• **SUPPLIED DATA**
+++

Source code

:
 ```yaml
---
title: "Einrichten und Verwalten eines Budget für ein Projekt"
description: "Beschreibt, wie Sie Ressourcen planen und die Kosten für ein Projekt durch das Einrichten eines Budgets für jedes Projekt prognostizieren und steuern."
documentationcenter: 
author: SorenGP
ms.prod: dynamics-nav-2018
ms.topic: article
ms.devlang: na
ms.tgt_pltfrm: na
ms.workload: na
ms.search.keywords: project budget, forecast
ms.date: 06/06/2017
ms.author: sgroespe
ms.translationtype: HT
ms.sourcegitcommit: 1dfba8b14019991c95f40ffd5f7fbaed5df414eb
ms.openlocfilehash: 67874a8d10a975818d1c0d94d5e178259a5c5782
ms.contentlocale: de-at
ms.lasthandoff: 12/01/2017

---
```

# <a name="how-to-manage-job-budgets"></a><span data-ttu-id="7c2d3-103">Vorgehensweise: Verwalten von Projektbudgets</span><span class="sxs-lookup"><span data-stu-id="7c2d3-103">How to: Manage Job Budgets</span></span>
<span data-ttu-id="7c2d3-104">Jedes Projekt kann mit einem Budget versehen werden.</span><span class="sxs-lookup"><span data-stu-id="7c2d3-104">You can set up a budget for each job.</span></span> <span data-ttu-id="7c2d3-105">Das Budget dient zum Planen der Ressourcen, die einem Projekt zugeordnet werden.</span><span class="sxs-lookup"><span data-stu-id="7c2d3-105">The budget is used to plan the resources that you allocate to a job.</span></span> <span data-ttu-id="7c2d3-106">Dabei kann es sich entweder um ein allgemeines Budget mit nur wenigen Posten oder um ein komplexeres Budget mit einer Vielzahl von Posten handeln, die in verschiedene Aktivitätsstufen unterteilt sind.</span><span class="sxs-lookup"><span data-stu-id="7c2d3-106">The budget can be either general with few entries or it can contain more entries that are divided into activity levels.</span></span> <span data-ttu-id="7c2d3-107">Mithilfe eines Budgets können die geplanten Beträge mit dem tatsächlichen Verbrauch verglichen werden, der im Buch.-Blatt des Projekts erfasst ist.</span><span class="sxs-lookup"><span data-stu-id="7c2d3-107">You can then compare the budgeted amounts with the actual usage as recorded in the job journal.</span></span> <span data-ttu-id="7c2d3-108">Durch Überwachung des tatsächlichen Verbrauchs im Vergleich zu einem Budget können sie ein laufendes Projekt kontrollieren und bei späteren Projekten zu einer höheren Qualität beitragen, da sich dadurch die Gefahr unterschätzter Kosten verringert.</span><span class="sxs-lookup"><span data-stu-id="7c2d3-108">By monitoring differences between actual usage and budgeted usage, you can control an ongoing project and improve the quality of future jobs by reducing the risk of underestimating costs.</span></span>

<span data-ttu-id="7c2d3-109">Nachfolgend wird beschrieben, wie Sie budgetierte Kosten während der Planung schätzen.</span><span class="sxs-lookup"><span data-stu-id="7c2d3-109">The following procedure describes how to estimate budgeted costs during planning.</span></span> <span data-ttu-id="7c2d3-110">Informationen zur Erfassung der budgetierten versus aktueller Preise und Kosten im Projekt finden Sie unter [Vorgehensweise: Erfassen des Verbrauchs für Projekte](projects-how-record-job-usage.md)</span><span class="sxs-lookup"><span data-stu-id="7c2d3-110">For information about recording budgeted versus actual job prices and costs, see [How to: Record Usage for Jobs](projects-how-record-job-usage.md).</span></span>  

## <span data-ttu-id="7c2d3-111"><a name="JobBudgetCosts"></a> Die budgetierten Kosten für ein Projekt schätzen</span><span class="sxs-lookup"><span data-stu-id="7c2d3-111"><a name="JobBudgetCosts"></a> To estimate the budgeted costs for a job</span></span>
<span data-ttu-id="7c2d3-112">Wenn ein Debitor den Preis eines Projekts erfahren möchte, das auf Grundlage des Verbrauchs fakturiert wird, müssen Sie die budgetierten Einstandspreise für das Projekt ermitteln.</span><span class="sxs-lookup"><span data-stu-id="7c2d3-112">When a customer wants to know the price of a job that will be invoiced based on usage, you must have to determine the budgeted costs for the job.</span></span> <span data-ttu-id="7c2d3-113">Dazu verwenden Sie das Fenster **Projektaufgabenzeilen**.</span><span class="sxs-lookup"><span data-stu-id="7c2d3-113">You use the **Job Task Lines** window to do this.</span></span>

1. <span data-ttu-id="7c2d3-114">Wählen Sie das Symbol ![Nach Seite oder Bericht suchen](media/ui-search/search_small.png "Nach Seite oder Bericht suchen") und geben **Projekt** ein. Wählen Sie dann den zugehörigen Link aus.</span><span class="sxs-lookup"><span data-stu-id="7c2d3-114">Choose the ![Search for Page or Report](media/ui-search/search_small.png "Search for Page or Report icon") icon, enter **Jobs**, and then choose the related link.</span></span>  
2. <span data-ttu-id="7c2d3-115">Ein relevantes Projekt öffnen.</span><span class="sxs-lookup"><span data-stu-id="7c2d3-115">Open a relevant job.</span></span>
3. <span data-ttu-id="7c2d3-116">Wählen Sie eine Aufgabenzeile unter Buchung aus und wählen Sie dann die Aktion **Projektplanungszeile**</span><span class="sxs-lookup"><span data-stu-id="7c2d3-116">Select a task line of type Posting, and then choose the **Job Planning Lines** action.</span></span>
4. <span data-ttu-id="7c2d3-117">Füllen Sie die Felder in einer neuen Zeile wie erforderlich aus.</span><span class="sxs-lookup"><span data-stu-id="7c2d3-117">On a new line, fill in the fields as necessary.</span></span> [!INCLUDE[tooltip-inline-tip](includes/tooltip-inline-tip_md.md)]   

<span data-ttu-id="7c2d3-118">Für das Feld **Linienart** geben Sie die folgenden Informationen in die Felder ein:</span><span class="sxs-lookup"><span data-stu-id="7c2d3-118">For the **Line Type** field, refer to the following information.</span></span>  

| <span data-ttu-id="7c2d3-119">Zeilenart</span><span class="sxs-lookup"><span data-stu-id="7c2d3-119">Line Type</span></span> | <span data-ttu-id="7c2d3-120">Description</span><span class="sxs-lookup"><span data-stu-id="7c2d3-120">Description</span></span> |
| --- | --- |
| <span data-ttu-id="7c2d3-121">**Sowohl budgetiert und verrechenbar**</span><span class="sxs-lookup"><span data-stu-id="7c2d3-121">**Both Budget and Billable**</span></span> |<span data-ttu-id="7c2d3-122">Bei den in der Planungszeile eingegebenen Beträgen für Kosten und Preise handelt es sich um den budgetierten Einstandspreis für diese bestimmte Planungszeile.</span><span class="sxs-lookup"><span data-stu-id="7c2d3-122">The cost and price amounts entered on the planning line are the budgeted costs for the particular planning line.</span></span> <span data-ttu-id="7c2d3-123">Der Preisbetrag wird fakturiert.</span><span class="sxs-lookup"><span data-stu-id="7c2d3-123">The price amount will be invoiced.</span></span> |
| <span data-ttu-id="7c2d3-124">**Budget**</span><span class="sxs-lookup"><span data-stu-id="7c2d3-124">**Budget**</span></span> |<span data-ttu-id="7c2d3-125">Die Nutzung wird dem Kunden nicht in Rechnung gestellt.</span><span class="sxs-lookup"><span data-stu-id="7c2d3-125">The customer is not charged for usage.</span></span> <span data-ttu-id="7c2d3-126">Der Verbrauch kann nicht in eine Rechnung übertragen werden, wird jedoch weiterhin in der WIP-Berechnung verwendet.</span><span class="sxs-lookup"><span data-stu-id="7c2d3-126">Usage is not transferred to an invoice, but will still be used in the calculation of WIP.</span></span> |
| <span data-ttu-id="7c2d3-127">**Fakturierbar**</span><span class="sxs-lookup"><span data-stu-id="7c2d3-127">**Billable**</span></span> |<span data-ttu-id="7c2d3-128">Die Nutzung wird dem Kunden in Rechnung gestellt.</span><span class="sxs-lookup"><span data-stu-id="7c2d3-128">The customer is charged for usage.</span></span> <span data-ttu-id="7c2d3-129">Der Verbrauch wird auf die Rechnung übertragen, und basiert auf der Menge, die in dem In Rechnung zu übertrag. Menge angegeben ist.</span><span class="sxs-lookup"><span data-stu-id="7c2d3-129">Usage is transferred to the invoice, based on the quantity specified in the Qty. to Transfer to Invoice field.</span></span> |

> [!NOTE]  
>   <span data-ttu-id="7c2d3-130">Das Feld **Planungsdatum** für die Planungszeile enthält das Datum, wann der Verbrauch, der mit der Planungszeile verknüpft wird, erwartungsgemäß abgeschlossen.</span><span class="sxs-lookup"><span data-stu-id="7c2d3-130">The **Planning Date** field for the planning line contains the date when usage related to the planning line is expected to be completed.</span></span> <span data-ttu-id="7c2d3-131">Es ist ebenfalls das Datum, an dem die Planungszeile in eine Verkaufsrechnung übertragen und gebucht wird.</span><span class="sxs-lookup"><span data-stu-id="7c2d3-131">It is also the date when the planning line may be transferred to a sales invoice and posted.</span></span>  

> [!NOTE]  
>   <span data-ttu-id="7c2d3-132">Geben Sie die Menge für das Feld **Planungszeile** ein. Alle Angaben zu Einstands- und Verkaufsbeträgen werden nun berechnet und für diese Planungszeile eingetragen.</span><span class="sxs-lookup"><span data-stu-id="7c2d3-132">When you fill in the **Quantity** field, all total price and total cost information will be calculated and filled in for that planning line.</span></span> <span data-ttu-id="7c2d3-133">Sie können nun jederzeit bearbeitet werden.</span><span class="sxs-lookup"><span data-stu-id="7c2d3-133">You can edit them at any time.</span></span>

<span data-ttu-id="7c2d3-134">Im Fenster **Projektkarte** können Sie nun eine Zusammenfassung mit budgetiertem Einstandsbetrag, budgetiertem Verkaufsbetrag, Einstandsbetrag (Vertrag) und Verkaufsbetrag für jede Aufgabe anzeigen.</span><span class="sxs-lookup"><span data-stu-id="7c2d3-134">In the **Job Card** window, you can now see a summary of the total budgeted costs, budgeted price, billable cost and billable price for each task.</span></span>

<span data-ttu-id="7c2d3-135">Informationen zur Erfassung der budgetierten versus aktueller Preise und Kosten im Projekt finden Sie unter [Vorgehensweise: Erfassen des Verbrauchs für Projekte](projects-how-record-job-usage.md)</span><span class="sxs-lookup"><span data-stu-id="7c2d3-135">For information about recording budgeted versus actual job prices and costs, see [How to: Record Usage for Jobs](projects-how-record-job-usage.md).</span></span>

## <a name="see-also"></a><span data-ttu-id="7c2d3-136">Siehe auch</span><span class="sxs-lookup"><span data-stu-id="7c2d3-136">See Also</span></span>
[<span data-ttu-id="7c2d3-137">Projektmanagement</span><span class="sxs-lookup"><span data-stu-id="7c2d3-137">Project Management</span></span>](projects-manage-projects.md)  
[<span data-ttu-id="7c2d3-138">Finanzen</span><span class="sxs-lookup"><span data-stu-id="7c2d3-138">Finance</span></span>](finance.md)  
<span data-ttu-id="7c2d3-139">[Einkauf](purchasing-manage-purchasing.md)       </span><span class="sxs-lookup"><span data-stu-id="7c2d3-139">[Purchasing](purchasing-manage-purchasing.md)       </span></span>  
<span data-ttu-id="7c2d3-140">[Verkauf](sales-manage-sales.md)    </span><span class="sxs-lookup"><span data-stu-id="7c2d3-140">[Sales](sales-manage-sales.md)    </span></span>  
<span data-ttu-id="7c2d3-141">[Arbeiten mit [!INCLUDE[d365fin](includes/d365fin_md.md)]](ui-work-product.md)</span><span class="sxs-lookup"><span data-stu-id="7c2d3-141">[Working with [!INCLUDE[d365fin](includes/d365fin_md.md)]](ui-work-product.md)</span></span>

+++

In the records above, locate each line with the word "Einrichten". Copy all such lines.

title: "Einrichten und Verwalten eines Budget für ein Projekt"
description: "Beschreibt, wie Sie Ressourcen planen und die Kosten für ein Projekt durch das Einrichten eines Budgets für jedes Projekt prognostizieren und steuern."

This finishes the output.